If one breaks the fast by having intimate relations during the day, then this calls for compensation. It's called “kafara” in Arabic and the kaffara is inferred from a narrative. The narrative says that a man came to the Prophet, peace be upon him, and he said, “I broke my fast, what should I do?” He had broken his fast because he had relations with his wife. The Prophet asked him, “Are you able to free a slave?” The man said no. The Prophet asked him, “Are you able to fast 60 days in a row?” The man said no. The prophet asked him, "Can you feed 60 people?” He said, “No, because I don’t have the wealth to do that.” From this, people infer that this is the sequence - this is the actual penalty. Though the Prophet, peace be upon him, is not on record for having said that this is the actual penalty. He's simply having a conversation with the man.
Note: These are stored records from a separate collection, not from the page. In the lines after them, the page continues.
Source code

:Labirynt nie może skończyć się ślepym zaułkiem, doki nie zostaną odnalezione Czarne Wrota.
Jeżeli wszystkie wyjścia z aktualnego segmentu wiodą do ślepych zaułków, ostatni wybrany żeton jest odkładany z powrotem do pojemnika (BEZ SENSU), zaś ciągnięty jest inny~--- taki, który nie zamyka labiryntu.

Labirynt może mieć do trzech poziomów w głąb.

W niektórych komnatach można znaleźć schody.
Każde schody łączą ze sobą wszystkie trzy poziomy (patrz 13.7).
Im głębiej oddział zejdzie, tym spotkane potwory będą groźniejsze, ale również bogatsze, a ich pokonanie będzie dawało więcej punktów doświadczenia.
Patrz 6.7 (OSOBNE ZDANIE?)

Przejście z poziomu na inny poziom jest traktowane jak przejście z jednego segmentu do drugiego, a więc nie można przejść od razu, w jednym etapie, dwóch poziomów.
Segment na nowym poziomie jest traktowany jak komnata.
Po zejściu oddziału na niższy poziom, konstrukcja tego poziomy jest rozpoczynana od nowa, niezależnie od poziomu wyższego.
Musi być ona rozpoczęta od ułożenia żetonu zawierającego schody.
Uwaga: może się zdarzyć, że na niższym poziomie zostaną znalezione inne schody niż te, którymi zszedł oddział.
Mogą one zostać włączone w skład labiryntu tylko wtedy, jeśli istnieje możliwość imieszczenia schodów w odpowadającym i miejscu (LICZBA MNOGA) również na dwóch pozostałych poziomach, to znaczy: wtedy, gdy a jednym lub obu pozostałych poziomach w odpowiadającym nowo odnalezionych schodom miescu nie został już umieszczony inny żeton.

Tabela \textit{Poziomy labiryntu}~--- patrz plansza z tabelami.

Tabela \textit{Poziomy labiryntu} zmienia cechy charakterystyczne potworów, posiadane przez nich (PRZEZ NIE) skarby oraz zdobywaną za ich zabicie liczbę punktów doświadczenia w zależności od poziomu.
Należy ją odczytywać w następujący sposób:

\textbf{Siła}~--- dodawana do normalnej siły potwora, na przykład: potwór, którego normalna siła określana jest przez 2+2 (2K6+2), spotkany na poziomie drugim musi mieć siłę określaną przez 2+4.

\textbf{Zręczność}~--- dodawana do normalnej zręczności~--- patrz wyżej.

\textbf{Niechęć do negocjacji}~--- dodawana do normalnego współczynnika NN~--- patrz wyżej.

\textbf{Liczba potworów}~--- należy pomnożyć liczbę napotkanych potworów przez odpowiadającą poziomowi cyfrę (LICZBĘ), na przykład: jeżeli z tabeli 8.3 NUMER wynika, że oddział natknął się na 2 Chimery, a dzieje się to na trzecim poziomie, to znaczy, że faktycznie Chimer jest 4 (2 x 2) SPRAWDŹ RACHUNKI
At that point the Prophet, peace be upon him, said to the man, "Okay, wait". Eventually, someone brought some dates to the prophet as a gift. The Prophet, peace be upon him, then gave it to the man and said, "Okay, go feed the people with this". The man said, "but Messenger of God, I don't know of anyone who would be poorer than me and my family". The Prophet laughed and said, "Okay, take it and feed your family with it". You can see the leniency of the Prophet, peace be upon him, with this man. People derived the strict ruling that if you happen to break your fast, then there's a penalty of 60 days in a row. However, let's say that's the penalty for breaking your fast. One can see a difference between breaking the fast by that means and breaking the fast by eating or drinking. In terms of eating or drinking, one might say, somebody might be driven by acute hunger or thirst to break the fast, but certainly one has no need to break the fast by other means since you can certainly wait till nightfall. You're not going to die during the day for lack of intimacy. Yet, you will find that some scholars will say that even if you're drinking by breaking the fast, you deserve the same penalty for your fasting: 60 days in a row. However, most scholars that I know will say that by eating or drinking, breaking your fast by that means is not going to require that penalty. You should just make up the day by fasting all over again after Ramadan is over.